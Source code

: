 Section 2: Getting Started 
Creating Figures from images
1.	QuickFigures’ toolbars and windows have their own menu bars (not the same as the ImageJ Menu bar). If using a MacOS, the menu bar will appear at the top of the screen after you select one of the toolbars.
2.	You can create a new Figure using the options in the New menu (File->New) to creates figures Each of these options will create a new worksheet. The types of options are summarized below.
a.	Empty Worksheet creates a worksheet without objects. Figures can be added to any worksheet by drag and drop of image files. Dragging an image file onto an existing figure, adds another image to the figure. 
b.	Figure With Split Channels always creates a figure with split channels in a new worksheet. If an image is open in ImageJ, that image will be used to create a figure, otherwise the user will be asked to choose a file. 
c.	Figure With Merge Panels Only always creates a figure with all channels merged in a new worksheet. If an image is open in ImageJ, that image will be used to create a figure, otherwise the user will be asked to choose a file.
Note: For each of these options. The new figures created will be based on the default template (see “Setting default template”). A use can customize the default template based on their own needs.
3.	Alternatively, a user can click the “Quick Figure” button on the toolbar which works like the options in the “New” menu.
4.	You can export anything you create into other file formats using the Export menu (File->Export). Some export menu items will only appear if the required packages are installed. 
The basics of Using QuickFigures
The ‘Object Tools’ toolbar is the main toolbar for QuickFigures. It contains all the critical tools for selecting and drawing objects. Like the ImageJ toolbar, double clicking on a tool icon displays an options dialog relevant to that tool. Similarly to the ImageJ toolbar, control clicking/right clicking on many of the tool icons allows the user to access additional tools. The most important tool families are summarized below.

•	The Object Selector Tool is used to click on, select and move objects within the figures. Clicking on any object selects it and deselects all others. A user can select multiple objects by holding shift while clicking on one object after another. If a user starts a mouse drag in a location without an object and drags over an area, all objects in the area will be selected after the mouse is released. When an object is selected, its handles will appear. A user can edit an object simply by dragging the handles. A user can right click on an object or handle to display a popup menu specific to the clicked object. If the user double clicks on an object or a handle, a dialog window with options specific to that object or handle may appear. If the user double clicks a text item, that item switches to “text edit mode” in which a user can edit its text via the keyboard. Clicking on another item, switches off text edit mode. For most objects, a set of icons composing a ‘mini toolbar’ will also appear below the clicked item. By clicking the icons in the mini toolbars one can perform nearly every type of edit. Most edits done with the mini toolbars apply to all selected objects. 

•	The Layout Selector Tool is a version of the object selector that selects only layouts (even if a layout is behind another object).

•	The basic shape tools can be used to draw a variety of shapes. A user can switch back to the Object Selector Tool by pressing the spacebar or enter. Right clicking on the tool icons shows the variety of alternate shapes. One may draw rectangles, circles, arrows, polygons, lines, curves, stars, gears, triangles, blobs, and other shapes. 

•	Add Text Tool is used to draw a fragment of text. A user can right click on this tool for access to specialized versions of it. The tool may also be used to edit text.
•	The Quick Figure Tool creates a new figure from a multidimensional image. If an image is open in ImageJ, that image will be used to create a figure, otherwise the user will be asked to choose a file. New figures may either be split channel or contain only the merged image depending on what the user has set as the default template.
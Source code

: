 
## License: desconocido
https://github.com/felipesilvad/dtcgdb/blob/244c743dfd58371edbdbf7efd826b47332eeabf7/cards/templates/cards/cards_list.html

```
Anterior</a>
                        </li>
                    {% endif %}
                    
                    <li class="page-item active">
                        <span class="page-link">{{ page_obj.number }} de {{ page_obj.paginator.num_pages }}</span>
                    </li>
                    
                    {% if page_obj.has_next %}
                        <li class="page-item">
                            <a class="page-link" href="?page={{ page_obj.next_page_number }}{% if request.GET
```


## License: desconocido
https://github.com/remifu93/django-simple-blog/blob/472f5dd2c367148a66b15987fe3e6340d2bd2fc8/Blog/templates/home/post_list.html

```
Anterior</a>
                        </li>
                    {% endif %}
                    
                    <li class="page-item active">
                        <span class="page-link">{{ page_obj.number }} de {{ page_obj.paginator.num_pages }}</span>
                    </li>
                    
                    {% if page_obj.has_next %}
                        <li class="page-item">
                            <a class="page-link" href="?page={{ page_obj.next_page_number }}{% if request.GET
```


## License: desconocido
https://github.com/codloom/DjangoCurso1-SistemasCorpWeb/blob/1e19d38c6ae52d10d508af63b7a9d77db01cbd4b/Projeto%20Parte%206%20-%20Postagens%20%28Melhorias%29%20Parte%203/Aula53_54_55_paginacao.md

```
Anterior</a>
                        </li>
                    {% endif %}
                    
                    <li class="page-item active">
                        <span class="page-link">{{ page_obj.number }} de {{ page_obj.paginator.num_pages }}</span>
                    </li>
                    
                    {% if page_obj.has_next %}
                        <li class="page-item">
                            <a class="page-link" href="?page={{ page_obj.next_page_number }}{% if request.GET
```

◇ ◇ ◇ ◇

What is required — Copy out each line carrying the string "html" from the data.

Reply —
https://github.com/felipesilvad/dtcgdb/blob/244c743dfd58371edbdbf7efd826b47332eeabf7/cards/templates/cards/cards_list.html
https://github.com/remifu93/django-simple-blog/blob/472f5dd2c367148a66b15987fe3e6340d2bd2fc8/Blog/templates/home/post_list.html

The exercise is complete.